### Assignment
Show only those lines of the entries where the string "following" is found.

Extracted information below:

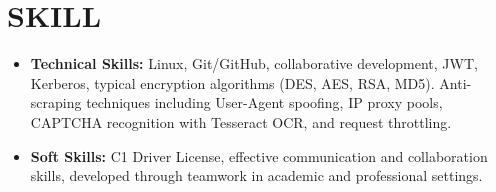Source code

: \documentclass[a4paper,10.5pt]{article}
\newenvironment{resumeList}{\begin{itemize}[leftmargin=*, label=\textbullet{}, itemsep=2pt]}{\end{itemize}}
\newcommand{\resumeItem}[1]{\item\small{#1}}
\begin{document}
\section{SKILL}
\begin{resumeList}
    \resumeItem{\textbf{Technical Skills:} Linux, Git/GitHub, collaborative development, JWT, Kerberos, typical encryption algorithms (DES, AES, RSA, MD5). Anti-scraping techniques including User-Agent spoofing, IP proxy pools, CAPTCHA recognition with Tesseract OCR, and request throttling.}
    \resumeItem{\textbf{Soft Skills:} C1 Driver License, effective communication and collaboration skills, developed through teamwork in academic and professional settings.}
\end{resumeList}
\end{document}
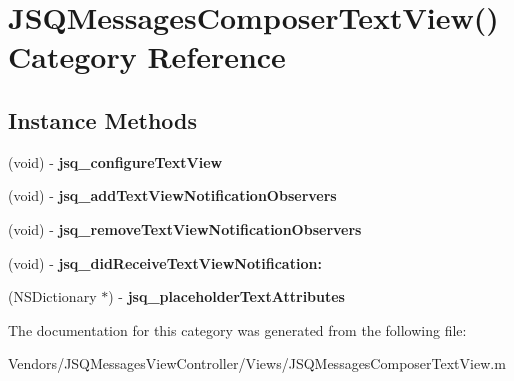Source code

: \hypertarget{category_j_s_q_messages_composer_text_view_07_08}{}\section{J\+S\+Q\+Messages\+Composer\+Text\+View() Category Reference}
\label{category_j_s_q_messages_composer_text_view_07_08}
\subsection*{Instance Methods}
\begin{DoxyCompactItemize}
\item 
\hypertarget{category_j_s_q_messages_composer_text_view_07_08_af1af1f48aaf2667e4bb1f3907234f503}{}(void) -\/ {\bfseries jsq\+\_\+configure\+Text\+View}\label{category_j_s_q_messages_composer_text_view_07_08_af1af1f48aaf2667e4bb1f3907234f503}

\item 
\hypertarget{category_j_s_q_messages_composer_text_view_07_08_ad7548fc42eb16a200efaab40769abaa8}{}(void) -\/ {\bfseries jsq\+\_\+add\+Text\+View\+Notification\+Observers}\label{category_j_s_q_messages_composer_text_view_07_08_ad7548fc42eb16a200efaab40769abaa8}

\item 
\hypertarget{category_j_s_q_messages_composer_text_view_07_08_a20672181c5c0d7aa45ab389dd00c02c1}{}(void) -\/ {\bfseries jsq\+\_\+remove\+Text\+View\+Notification\+Observers}\label{category_j_s_q_messages_composer_text_view_07_08_a20672181c5c0d7aa45ab389dd00c02c1}

\item 
\hypertarget{category_j_s_q_messages_composer_text_view_07_08_a0c5819cc20e721f618b52e060a880fa9}{}(void) -\/ {\bfseries jsq\+\_\+did\+Receive\+Text\+View\+Notification\+:}\label{category_j_s_q_messages_composer_text_view_07_08_a0c5819cc20e721f618b52e060a880fa9}

\item 
\hypertarget{category_j_s_q_messages_composer_text_view_07_08_a92a2330d00145cc9943a36acab7d095f}{}(N\+S\+Dictionary $\ast$) -\/ {\bfseries jsq\+\_\+placeholder\+Text\+Attributes}\label{category_j_s_q_messages_composer_text_view_07_08_a92a2330d00145cc9943a36acab7d095f}

\end{DoxyCompactItemize}


The documentation for this category was generated from the following file\+:\begin{DoxyCompactItemize}
\item 
Vendors/\+J\+S\+Q\+Messages\+View\+Controller/\+Views/J\+S\+Q\+Messages\+Composer\+Text\+View.\+m\end{DoxyCompactItemize}
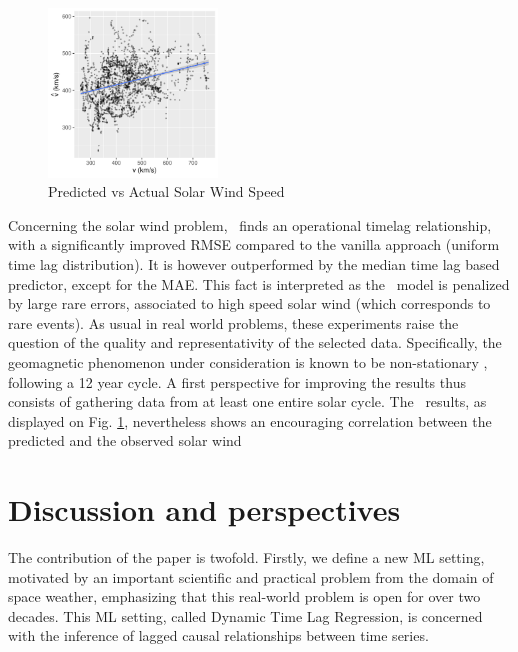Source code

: \begin{figure}
  \centering
  \includegraphics[width=0.4\textwidth]{figures/test_scatter_v}
  \caption{Predicted vs Actual Solar Wind Speed} 
  \label{fig:sw_preds}
\end{figure}

Concerning the solar wind problem, \XX\ finds an operational timelag relationship, with a significantly improved RMSE compared to the vanilla approach (uniform time lag distribution). It is however outperformed by the median time lag based predictor, except for the MAE. This fact is interpreted as the \XX\ model is penalized 
by large rare errors, associated to high speed solar wind (which corresponds to rare events). As usual in real world problems, these experiments raise the question of the quality and representativity of the selected data. Specifically, the geomagnetic phenomenon under consideration is known to be non-stationary \citep{nonstationarysolarwind}, following a 12 year cycle. A first perspective for improving the results thus consists of gathering data from at least one entire solar cycle. 
The \XX\ results, as displayed on Fig. \ref{fig:sw_preds}, nevertheless shows an encouraging correlation between the predicted and the observed solar wind


\section{Discussion and perspectives}
The contribution of the paper is twofold. Firstly, we define a new ML setting, motivated by an important scientific and practical problem from the domain of space weather, emphasizing that this real-world problem is open for over two decades. This ML setting, called Dynamic Time Lag Regression, is concerned with the inference of lagged causal relationships between time series.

End of Extracted information.

### Result of the task
The documentation for this category was generated from the following file\+:\begin{DoxyCompactItemize}
by large rare errors, associated to high speed solar wind (which corresponds to rare events). As usual in real world problems, these experiments raise the question of the quality and representativity of the selected data. Specifically, the geomagnetic phenomenon under consideration is known to be non-stationary \citep{nonstationarysolarwind}, following a 12 year cycle. A first perspective for improving the results thus consists of gathering data from at least one entire solar cycle. 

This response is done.